● The problem
Where a line of the material contains the string "blood", copy that line.

● Supplied records

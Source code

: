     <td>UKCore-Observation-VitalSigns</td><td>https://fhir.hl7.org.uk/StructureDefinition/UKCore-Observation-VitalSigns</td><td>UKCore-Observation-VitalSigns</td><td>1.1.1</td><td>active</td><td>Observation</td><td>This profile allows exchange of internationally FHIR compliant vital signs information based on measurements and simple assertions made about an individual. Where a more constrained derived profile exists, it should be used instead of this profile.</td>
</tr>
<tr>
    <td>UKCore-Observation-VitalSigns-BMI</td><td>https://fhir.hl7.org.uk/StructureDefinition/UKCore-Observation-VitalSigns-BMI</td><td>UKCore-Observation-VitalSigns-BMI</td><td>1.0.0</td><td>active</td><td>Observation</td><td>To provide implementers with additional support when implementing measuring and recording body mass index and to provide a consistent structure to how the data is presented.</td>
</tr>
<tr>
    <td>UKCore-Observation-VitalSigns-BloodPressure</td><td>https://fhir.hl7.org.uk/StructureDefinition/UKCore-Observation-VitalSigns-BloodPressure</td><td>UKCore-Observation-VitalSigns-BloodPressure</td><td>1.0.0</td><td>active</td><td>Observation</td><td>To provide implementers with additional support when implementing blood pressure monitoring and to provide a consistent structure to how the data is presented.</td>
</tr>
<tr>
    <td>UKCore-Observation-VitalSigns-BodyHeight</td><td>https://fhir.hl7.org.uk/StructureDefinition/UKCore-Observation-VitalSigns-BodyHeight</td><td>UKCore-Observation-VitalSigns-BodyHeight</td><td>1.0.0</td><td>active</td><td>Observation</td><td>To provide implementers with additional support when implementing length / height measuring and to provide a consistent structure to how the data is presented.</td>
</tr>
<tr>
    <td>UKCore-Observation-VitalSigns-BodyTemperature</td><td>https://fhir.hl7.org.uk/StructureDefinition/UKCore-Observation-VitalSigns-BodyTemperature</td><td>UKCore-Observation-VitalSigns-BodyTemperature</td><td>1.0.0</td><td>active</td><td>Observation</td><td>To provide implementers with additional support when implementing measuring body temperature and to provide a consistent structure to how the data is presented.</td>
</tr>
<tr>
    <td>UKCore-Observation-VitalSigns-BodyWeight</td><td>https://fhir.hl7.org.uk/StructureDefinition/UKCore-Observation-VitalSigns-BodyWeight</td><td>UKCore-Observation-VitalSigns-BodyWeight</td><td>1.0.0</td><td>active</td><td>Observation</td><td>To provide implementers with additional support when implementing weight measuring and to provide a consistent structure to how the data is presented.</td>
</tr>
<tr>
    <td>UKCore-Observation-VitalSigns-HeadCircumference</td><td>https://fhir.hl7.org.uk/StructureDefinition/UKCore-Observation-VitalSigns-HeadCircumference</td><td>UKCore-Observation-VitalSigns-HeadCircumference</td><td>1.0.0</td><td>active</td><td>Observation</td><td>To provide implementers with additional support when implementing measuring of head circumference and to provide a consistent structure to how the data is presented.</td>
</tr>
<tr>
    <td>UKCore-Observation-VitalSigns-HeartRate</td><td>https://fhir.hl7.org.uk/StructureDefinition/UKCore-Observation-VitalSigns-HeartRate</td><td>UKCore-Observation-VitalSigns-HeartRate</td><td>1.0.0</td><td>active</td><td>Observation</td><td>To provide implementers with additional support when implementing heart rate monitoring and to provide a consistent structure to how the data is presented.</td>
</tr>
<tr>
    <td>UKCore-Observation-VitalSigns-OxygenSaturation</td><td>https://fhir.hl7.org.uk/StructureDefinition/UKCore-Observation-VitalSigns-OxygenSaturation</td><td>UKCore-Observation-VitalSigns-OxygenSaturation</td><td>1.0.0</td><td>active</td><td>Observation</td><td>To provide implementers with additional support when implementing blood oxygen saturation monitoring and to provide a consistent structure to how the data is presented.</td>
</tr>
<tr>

● Task answer
    <td>UKCore-Observation-VitalSigns-BloodPressure</td><td>https://fhir.hl7.org.uk/StructureDefinition/UKCore-Observation-VitalSigns-BloodPressure</td><td>UKCore-Observation-VitalSigns-BloodPressure</td><td>1.0.0</td><td>active</td><td>Observation</td><td>To provide implementers with additional support when implementing blood pressure monitoring and to provide a consistent structure to how the data is presented.</td>
    <td>UKCore-Observation-VitalSigns-OxygenSaturation</td><td>https://fhir.hl7.org.uk/StructureDefinition/UKCore-Observation-VitalSigns-OxygenSaturation</td><td>UKCore-Observation-VitalSigns-OxygenSaturation</td><td>1.0.0</td><td>active</td><td>Observation</td><td>To provide implementers with additional support when implementing blood oxygen saturation monitoring and to provide a consistent structure to how the data is presented.</td>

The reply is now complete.